▶ AIM OF THE EXERCISE
Within the entries below, the lines from the one with "the GN-Hessian of" through the one with "approach exhibit a" are to be set down exactly, both ends kept.

▶ PROVIDED ENTRIES
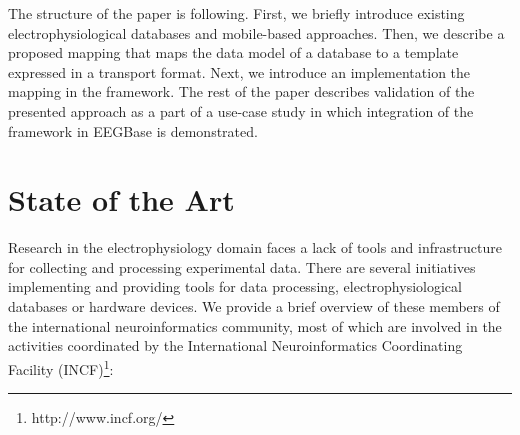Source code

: \documentclass[conference]{IEEEtran}
\begin{document}
The structure of the paper is following. First, we briefly introduce existing electrophysiological databases and mobile-based approaches. Then, we describe a proposed mapping that maps the data model of a database to a template expressed in a transport format. Next, we introduce an implementation the mapping in the framework. The rest of the paper describes validation of the presented approach as a part of a use-case study in which integration of the framework in EEGBase \cite{ISI:000306821100004} is demonstrated.

\section{State of the Art}

Research in the electrophysiology domain faces a lack of tools and infrastructure for collecting and processing experimental data. There are several initiatives implementing and providing tools for data processing, electrophysiological databases or hardware devices. We provide a brief overview of these members of the international neuroinformatics community, most of which are involved in the activities coordinated by the International Neuroinformatics Coordinating Facility (INCF)\footnote{http://www.incf.org/}:
\end{document}
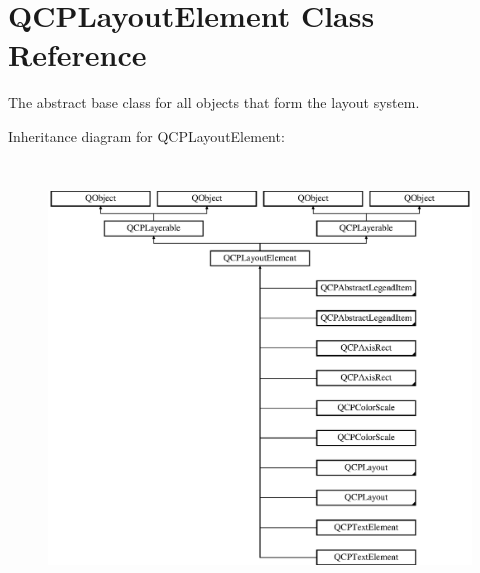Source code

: \hypertarget{class_q_c_p_layout_element}{}\section{Q\+C\+P\+Layout\+Element Class Reference}
\label{class_q_c_p_layout_element}


The abstract base class for all objects that form the layout system.  


Inheritance diagram for Q\+C\+P\+Layout\+Element\+:\begin{figure}[H]
\begin{center}
\leavevmode
\includegraphics[height=11.518987cm]{class_q_c_p_layout_element}
\end{center}
\end{figure}
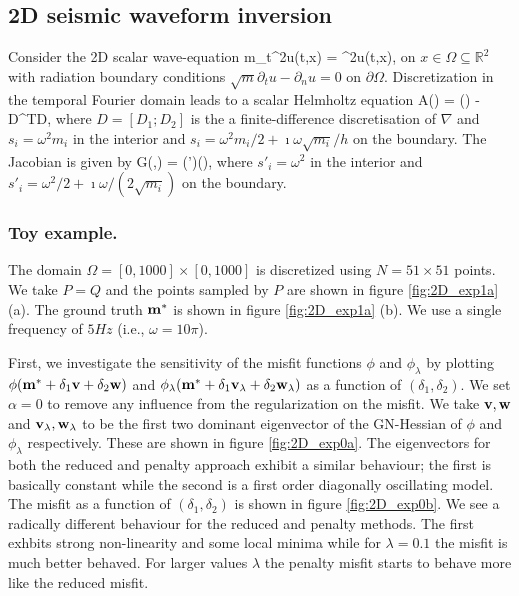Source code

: \documentclass{iopart}
\begin{document}
\subsection{2D seismic waveform inversion}
Consider the 2D scalar wave-equation
\bq
m\partial_t^2u(t,x) = \nabla^2u(t,x),
\eq
on $x \in \Omega \subseteq \mathbb{R}^2$  with radiation boundary conditions $\sqrt{m}\partial_tu - \partial_n u = 0$ on $\partial\Omega$.
Discretization in the temporal Fourier domain leads to a scalar Helmholtz equation
\bq
A() = () - D^TD,
\eq
where $D = [D_1; D_2]$ is the a finite-difference discretisation of $\nabla$ and $s_i = \omega^2 m_i$ in the interior 
and $s_i = \omega^2 m_i/2 + \imath\omega\sqrt{m_i}/h$ on the boundary.
The Jacobian is given by
\bq
G(,) = (')(),
\eq
where $s'_i = \omega^2$ in the interior and $s'_i = \omega^2/2 + \imath\omega/(2\sqrt{m_i})$ on the boundary.

\subsubsection{Toy example.}
The domain $\Omega = [0,1000]\times [0,1000]$ is discretized using $N=51\times 51$ points. We take $P=Q$ and the points sampled by 
$P$ are shown in figure \ref{fig:2D_exp1a} (a). The ground truth $\mathbf{m}^*$ is shown in figure  \ref{fig:2D_exp1a} (b). We use a single frequency
of $5 Hz$ (i.e., $\omega = 10\pi$).

First, we investigate the sensitivity of the misfit functions $\phi$ and $\phi_{\lambda}$ by plotting $\phi(\mathbf{m}^* + \delta_1 \mathbf{v} + \delta_2\mathbf{w})$ and
$\phi_{\lambda}(\mathbf{m}^* + \delta_1 \mathbf{v}_{\lambda} + \delta_2\mathbf{w}_{\lambda})$ as a function of $(\delta_1,\delta_2)$. We set $\alpha = 0$ to 
remove any influence from the regularization on the misfit.
We take $\mathbf{v}, \mathbf{w}$ and $\mathbf{v}_{\lambda}, \mathbf{w}_{\lambda}$ to be the first two dominant eigenvector of the GN-Hessian of 
$\phi$ and $\phi_{\lambda}$ respectively. These are shown in figure \ref{fig:2D_exp0a}. The eigenvectors for both the reduced and penalty
approach exhibit a similar behaviour; the first is basically constant while the second is a first order diagonally oscillating model.
The misfit as a function of $(\delta_1,\delta_2)$ is shown in figure \ref{fig:2D_exp0b}. We see a radically different behaviour for the reduced and penalty methods.
The first exhbits strong non-linearity and some local minima while for $\lambda=0.1$ the misfit is much better behaved. For larger values $\lambda$ the penalty misfit
starts to behave more like the reduced misfit.
\end{document}
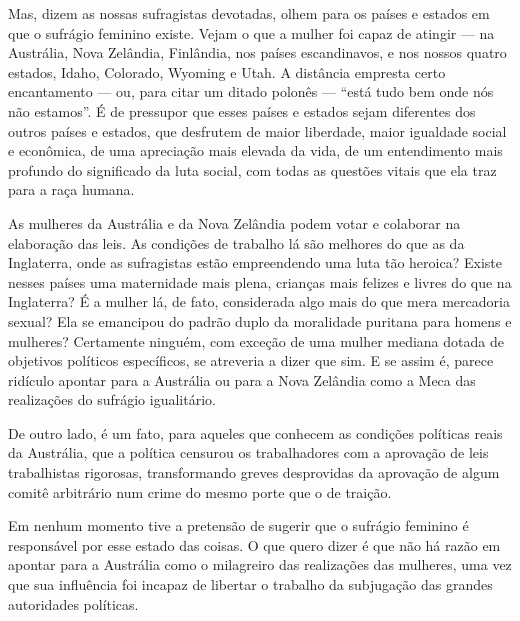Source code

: Mas, dizem as nossas sufragistas devotadas, olhem para os países e
estados em que o sufrágio feminino existe. Vejam o que a mulher foi
capaz de atingir --- na Austrália, Nova Zelândia, Finlândia, nos países
escandinavos, e nos nossos quatro estados, Idaho, Colorado, Wyoming e
Utah. A distância empresta certo encantamento --- ou, para citar um
ditado polonês --- ``está tudo bem onde nós não estamos''. É de
pressupor que esses países e estados sejam diferentes dos outros países e estados, que desfrutem de maior liberdade, maior igualdade social e
econômica, de uma apreciação mais elevada da vida, de um entendimento
mais profundo do significado da luta social, com todas as questões
vitais que ela traz para a raça humana.

As mulheres da Austrália e da Nova Zelândia podem votar e colaborar na
elaboração das leis. As condições de trabalho lá são melhores do que as
da Inglaterra, onde as sufragistas estão empreendendo uma luta tão
heroica? Existe nesses países uma maternidade mais plena, crianças mais
felizes e livres do que na Inglaterra? É a mulher lá, de fato,
considerada algo mais do que mera mercadoria sexual? Ela se emancipou do
padrão duplo da moralidade puritana para homens e mulheres? Certamente
ninguém, com exceção de uma mulher mediana dotada de objetivos políticos
específicos, se atreveria a dizer que sim. E se assim é, parece ridículo
apontar para a Austrália ou para a Nova Zelândia como a Meca das
realizações do sufrágio igualitário.

De outro lado, é um fato, para aqueles que conhecem as condições
políticas reais da Austrália, que a política censurou os trabalhadores
com a aprovação de leis trabalhistas rigorosas, transformando greves
desprovidas da aprovação de algum comitê arbitrário num crime do mesmo
porte que o de traição.

Em nenhum momento tive a pretensão de sugerir que o sufrágio feminino é
responsável por esse estado das coisas. O que quero dizer é que não há
razão em apontar para a Austrália como o milagreiro das realizações das
mulheres, uma vez que sua influência foi incapaz de libertar o
trabalho da subjugação das grandes autoridades políticas.

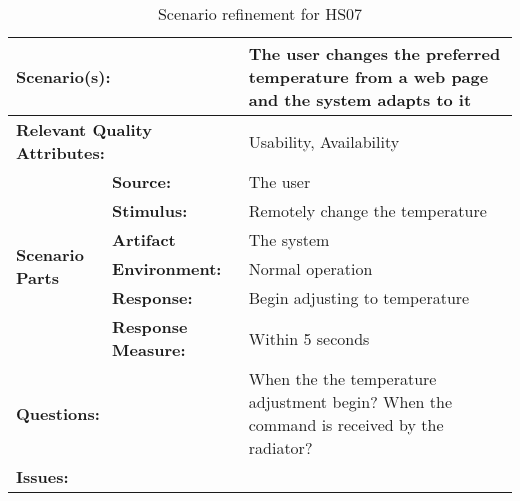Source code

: \documentclass[10pt,a4paper]{article}
\begin{document}
\begin{table}[!htp]
\begin{center}
\begin{tabular}{|p{0.3cm}|p{2.5cm}|p{8cm}|}
  \hline
  \multicolumn{2}{|p{3cm}|}{\bfseries Scenario(s):} & The user changes the preferred temperature from a web page and the system adapts to it \\
  \hline
  \multicolumn{2}{|p{3cm}|}{\bfseries Relevant Quality Attributes:} & Usability,  Availability \\
  \hline
  \multirow{6}{*}{\begin{sideways}{\bfseries Scenario Parts}\end{sideways}}
  & {\bfseries Source:} & The user \\
  \cline{2-3}
  & {\bfseries Stimulus:} & Remotely change the temperature \\
  \cline{2-3}
  & {\bfseries Artifact} & The system \\
  \cline{2-3}
  & {\bfseries Environment:} & Normal operation \\
  \cline{2-3}
  & {\bfseries Response:} & Begin adjusting to temperature \\
  \cline{2-3}
  & {\bfseries Response Measure:} & Within 5 seconds \\
  \hline
  \multicolumn{2}{|p{3cm}|}{\bfseries Questions:} & When the the temperature adjustment begin? When the command is received by the radiator? \\
  \hline
  \multicolumn{2}{|p{3cm}|}{\bfseries Issues:} &  \\
  \hline
\end{tabular}
\caption{Scenario refinement for HS07}
\end{center}
\end{table}
\end{document}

▶ WRITTEN ANSWER
We take $\mathbf{v}, \mathbf{w}$ and $\mathbf{v}_{\lambda}, \mathbf{w}_{\lambda}$ to be the first two dominant eigenvector of the GN-Hessian of 
$\phi$ and $\phi_{\lambda}$ respectively. These are shown in figure \ref{fig:2D_exp0a}. The eigenvectors for both the reduced and penalty
approach exhibit a similar behaviour; the first is basically constant while the second is a first order diagonally oscillating model.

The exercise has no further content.